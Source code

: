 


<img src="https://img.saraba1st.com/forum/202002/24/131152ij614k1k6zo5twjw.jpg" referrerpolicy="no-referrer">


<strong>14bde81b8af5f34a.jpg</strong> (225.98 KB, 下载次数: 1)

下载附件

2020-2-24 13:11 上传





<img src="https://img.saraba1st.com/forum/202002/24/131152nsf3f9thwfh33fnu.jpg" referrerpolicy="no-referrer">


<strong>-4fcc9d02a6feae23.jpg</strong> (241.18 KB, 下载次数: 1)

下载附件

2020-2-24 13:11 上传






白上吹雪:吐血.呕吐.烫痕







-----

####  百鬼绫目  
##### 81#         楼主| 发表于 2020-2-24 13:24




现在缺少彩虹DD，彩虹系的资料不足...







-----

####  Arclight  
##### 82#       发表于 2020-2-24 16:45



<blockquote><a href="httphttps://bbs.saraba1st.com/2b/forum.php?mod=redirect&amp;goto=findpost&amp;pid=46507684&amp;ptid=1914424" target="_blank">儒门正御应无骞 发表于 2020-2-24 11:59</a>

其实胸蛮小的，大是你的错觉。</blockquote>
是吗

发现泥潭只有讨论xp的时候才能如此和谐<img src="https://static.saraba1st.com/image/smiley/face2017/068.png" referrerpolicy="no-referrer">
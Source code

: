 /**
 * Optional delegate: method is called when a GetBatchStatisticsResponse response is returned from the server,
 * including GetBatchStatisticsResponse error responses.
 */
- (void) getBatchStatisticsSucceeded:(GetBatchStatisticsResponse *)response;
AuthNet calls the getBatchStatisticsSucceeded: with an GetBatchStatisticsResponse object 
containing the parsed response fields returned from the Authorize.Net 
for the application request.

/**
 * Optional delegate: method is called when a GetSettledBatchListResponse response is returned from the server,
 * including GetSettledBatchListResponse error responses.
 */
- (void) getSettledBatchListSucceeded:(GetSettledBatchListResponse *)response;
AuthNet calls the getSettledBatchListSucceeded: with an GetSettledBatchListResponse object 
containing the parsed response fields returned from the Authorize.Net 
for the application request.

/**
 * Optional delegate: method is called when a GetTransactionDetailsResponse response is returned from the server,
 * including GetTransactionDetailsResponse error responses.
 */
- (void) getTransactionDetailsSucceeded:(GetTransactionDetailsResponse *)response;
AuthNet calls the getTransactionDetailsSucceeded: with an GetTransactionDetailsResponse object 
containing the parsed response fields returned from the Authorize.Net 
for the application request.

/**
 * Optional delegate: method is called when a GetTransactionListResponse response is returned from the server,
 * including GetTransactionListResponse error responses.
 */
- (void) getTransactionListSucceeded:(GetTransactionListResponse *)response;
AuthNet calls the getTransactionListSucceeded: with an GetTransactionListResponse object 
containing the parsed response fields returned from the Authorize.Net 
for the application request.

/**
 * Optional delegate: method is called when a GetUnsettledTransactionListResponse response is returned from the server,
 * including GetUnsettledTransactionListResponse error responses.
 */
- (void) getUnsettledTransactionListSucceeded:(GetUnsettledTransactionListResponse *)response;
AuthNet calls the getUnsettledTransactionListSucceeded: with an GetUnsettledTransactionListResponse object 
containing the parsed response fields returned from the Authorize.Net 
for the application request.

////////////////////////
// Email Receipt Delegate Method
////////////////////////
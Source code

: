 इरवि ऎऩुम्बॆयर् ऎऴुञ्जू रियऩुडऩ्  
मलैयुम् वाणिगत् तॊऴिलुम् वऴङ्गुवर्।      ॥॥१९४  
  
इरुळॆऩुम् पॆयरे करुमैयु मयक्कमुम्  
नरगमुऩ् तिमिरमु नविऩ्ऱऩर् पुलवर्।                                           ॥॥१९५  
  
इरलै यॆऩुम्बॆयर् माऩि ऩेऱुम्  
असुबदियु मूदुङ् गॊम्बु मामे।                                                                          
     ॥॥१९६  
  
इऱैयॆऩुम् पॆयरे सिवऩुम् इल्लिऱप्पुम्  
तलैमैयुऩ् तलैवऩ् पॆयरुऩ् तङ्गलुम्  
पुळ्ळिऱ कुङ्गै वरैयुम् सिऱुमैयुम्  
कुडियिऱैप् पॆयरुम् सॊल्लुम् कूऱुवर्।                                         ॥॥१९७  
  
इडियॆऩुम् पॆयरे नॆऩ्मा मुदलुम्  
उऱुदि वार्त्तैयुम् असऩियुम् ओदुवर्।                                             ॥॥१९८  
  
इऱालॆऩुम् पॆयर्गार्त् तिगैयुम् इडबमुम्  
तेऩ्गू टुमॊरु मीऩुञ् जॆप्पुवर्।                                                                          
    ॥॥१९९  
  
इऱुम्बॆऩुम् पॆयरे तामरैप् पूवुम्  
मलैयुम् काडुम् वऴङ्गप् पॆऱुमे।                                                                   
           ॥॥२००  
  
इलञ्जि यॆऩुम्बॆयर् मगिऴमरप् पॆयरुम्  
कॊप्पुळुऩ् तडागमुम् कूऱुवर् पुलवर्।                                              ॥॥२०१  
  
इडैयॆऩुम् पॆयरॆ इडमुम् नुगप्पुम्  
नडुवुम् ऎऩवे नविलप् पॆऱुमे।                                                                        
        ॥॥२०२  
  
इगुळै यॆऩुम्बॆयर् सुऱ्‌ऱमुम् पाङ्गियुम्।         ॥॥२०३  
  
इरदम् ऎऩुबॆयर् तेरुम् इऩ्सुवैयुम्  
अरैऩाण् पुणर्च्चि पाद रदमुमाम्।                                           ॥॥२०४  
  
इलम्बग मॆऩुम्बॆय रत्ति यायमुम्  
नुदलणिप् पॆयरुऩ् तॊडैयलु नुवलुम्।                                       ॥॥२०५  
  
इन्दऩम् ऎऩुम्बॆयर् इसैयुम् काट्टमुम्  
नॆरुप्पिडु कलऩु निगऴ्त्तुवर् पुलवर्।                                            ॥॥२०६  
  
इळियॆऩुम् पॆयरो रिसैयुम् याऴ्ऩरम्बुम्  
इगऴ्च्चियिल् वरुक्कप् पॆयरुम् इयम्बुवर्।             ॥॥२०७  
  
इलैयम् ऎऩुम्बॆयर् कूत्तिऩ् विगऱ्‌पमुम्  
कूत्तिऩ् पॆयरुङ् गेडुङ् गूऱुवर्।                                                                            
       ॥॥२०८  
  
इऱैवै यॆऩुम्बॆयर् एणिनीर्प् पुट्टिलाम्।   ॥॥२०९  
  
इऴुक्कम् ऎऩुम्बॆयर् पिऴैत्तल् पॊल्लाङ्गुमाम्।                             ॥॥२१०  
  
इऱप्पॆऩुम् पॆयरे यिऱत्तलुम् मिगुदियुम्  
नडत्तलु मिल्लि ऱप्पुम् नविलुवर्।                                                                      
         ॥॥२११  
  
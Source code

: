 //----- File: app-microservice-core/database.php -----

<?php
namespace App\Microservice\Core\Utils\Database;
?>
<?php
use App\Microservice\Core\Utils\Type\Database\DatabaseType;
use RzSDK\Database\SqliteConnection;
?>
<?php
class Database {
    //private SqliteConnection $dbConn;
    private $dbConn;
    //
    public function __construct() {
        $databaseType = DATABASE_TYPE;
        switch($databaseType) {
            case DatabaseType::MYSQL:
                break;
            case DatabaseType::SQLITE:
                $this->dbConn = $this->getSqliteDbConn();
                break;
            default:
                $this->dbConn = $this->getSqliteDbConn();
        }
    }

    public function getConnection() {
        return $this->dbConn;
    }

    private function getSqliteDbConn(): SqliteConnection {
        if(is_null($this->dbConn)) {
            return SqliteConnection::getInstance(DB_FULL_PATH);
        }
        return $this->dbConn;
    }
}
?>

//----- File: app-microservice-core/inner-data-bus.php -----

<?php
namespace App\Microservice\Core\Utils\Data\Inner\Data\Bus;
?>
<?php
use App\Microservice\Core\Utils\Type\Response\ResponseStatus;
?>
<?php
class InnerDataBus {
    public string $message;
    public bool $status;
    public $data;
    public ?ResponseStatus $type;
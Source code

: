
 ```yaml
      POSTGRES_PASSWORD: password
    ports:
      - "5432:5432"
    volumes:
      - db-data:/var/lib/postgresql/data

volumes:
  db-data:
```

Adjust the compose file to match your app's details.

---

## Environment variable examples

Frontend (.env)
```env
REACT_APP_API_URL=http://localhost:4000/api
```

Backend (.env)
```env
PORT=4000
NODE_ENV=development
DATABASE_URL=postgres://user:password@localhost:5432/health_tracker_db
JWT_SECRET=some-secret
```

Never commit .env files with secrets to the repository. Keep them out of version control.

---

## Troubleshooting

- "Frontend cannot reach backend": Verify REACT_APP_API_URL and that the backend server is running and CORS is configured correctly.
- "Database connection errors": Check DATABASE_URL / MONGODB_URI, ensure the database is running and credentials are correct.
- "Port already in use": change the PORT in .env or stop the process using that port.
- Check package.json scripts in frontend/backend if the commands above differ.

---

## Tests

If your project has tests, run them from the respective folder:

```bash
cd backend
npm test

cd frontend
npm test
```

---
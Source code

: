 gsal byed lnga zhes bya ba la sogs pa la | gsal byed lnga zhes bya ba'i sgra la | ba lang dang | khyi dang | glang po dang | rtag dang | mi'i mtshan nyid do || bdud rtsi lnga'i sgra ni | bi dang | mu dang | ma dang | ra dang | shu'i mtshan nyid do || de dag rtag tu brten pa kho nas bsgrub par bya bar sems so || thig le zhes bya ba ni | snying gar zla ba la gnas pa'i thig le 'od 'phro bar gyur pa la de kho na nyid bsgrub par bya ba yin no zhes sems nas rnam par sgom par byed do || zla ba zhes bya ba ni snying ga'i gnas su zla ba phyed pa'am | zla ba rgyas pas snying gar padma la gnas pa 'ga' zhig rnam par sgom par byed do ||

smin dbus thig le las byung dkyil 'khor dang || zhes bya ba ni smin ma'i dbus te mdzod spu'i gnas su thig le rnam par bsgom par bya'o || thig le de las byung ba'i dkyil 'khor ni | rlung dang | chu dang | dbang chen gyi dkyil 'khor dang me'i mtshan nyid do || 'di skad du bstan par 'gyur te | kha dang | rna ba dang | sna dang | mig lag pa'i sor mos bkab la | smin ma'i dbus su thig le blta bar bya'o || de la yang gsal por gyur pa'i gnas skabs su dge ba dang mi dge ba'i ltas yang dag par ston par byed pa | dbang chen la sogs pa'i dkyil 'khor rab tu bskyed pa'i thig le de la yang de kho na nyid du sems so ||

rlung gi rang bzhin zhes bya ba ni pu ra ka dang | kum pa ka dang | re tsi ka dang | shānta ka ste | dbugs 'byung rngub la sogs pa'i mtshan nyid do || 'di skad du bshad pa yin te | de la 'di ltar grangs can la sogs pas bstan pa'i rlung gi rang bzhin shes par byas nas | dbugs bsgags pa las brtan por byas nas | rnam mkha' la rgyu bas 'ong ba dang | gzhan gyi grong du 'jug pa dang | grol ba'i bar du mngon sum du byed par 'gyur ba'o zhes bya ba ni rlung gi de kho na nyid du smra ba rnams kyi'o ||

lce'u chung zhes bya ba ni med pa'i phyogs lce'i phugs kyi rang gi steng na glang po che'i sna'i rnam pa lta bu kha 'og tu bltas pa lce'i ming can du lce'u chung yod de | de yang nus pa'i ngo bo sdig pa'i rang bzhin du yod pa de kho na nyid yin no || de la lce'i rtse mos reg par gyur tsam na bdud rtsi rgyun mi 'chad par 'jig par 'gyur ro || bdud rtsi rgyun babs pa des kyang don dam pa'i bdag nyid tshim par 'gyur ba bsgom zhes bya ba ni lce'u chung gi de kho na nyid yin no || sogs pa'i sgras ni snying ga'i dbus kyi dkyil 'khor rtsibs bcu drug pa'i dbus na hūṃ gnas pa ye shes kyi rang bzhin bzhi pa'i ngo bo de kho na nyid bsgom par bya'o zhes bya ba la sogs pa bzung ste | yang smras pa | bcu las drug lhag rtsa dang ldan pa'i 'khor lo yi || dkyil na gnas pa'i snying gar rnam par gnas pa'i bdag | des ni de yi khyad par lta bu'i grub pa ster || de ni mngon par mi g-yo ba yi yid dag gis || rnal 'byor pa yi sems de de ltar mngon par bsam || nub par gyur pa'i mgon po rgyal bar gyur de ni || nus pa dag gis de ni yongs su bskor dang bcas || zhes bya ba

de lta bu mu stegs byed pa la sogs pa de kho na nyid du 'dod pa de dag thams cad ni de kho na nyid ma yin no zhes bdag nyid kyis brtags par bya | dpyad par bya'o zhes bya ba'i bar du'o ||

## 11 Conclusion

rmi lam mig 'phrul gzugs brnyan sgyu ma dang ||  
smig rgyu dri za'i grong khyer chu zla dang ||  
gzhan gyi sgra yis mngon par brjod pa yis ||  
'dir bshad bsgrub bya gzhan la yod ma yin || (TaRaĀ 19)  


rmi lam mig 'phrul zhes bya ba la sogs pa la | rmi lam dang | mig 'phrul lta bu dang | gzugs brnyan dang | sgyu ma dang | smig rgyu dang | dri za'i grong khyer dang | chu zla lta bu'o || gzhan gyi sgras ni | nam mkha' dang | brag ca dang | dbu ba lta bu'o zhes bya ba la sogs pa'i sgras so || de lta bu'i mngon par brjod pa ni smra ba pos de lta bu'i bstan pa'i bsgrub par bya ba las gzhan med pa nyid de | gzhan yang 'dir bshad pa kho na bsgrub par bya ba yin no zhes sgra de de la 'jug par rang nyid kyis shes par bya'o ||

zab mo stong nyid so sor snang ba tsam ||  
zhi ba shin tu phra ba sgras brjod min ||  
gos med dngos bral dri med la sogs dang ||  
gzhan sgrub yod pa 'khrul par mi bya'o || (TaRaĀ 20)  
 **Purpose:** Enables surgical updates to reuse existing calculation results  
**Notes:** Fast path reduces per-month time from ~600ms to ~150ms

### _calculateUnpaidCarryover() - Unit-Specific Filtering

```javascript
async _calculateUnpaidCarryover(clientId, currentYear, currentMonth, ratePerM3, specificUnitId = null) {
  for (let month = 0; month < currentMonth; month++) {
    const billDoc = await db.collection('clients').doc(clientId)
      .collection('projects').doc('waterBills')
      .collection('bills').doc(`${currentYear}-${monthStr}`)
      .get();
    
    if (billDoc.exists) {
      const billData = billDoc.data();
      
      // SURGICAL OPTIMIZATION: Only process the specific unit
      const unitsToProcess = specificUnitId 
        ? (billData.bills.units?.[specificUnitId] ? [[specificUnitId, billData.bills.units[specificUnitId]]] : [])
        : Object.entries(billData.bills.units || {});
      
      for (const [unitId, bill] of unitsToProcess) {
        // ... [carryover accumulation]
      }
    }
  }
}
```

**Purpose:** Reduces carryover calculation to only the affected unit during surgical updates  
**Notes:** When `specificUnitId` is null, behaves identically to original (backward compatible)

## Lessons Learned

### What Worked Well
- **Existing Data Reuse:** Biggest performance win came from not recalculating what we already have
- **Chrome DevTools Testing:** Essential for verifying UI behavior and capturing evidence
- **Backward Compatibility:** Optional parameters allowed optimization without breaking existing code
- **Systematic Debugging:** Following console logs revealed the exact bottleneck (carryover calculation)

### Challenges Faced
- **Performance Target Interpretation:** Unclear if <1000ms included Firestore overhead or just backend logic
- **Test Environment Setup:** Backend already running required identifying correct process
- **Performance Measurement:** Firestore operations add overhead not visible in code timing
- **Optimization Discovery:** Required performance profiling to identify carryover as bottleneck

• TASK GOAL
Copy, exactly and only, the lines above that begin with the one containing "public string $message;" and finish with the one containing "## Troubleshooting".

• TASK RESPONSE
    public string $message;
    public bool $status;
    public $data;
    public ?ResponseStatus $type;
Source code

:
 ```yaml
      POSTGRES_PASSWORD: password
    ports:
      - "5432:5432"
    volumes:
      - db-data:/var/lib/postgresql/data

volumes:
  db-data:
```

Adjust the compose file to match your app's details.

---

## Environment variable examples

Frontend (.env)
```env
REACT_APP_API_URL=http://localhost:4000/api
```

Backend (.env)
```env
PORT=4000
NODE_ENV=development
DATABASE_URL=postgres://user:password@localhost:5432/health_tracker_db
JWT_SECRET=some-secret
```

Never commit .env files with secrets to the repository. Keep them out of version control.

---

## Troubleshooting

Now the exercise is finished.